*TO DO*.
Scan the material below for every line with the string "RandomCookie", and copy those lines.
------------------------------------------------------------------------
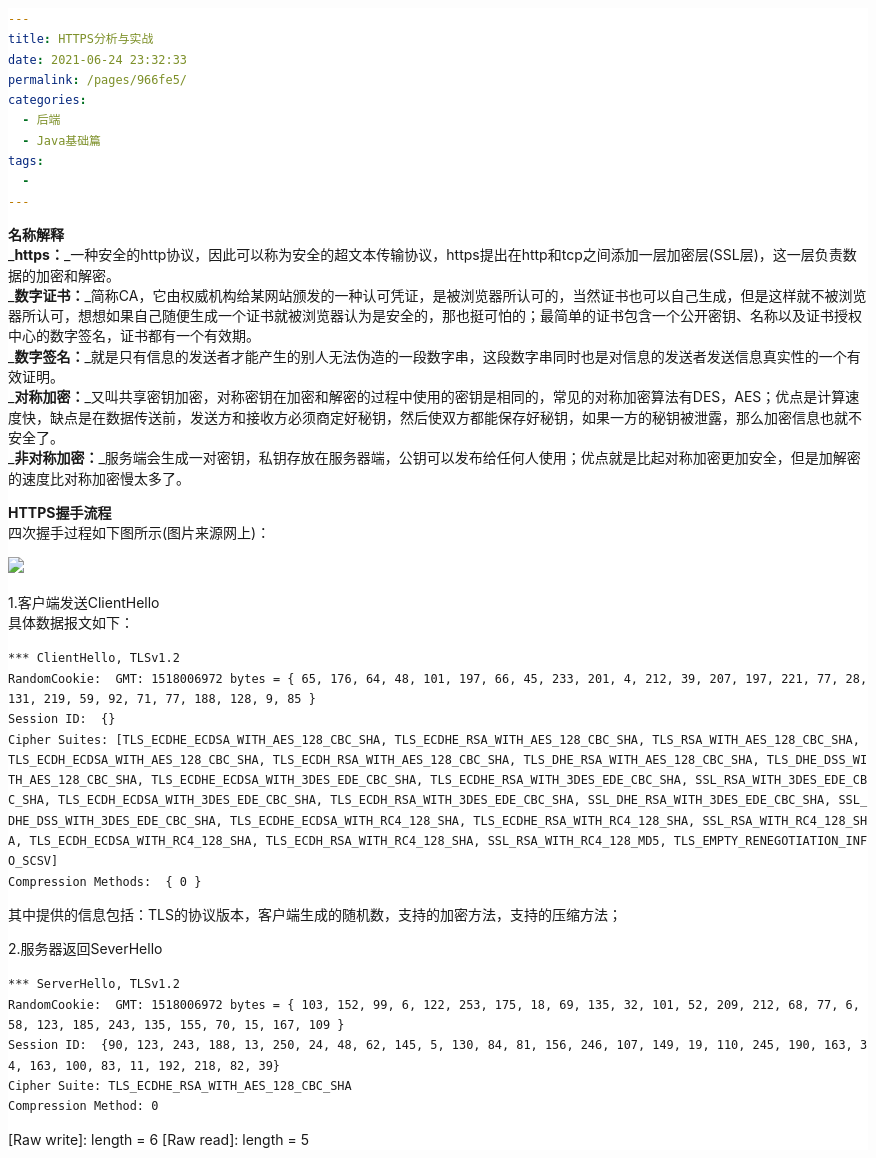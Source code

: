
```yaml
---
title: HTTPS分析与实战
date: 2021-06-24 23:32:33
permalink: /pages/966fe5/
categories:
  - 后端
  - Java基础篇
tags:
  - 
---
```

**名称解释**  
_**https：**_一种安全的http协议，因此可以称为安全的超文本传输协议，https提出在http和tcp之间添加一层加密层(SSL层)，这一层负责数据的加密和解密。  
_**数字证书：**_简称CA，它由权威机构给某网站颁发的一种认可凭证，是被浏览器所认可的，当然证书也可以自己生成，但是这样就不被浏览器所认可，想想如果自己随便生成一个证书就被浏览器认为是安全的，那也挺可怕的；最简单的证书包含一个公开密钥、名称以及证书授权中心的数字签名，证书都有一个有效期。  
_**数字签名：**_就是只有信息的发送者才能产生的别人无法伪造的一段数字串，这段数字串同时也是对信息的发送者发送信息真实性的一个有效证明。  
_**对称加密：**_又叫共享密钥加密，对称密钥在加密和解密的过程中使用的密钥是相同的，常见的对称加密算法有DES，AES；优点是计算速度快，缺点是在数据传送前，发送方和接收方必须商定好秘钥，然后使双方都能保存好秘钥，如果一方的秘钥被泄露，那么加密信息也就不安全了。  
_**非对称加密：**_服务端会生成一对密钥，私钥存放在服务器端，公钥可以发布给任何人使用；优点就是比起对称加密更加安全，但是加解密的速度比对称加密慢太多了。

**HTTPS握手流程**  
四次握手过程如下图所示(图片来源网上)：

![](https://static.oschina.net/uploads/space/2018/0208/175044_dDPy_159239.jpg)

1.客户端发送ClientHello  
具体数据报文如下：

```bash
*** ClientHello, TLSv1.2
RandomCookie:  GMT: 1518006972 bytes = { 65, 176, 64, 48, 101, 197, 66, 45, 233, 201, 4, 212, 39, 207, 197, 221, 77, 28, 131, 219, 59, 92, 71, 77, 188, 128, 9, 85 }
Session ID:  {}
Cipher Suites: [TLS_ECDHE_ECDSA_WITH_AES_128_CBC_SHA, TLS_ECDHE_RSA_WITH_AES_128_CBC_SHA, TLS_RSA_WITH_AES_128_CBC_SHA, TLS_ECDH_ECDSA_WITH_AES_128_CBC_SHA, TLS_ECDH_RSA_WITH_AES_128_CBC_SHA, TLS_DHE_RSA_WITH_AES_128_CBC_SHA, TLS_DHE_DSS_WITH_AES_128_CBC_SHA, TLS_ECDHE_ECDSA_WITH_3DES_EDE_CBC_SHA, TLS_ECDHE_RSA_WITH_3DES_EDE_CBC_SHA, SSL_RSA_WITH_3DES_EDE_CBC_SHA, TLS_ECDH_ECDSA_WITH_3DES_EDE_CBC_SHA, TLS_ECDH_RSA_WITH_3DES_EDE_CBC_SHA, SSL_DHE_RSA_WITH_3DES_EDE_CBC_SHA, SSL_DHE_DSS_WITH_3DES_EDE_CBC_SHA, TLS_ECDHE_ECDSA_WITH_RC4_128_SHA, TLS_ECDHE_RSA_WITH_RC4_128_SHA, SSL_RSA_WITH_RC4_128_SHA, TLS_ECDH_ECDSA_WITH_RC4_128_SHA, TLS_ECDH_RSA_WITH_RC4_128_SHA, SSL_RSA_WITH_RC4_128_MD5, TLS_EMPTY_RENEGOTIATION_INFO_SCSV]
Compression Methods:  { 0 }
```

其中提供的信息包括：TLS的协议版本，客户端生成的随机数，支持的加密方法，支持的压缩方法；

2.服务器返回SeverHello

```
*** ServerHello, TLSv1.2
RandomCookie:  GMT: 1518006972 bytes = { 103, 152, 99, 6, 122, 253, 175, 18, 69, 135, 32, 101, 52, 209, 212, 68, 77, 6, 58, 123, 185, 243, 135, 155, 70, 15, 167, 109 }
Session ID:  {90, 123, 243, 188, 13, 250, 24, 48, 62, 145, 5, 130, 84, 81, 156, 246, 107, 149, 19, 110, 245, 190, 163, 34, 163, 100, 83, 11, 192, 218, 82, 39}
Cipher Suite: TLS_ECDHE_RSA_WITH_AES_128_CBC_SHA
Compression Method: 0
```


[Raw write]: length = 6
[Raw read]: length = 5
------------------------------------------------------------------------
*ANSWER TO THIS EXERCISE*.
RandomCookie:  GMT: 1518006972 bytes = { 65, 176, 64, 48, 101, 197, 66, 45, 233, 201, 4, 212, 39, 207, 197, 221, 77, 28, 131, 219, 59, 92, 71, 77, 188, 128, 9, 85 }
RandomCookie:  GMT: 1518006972 bytes = { 103, 152, 99, 6, 122, 253, 175, 18, 69, 135, 32, 101, 52, 209, 212, 68, 77, 6, 58, 123, 185, 243, 135, 155, 70, 15, 167, 109 }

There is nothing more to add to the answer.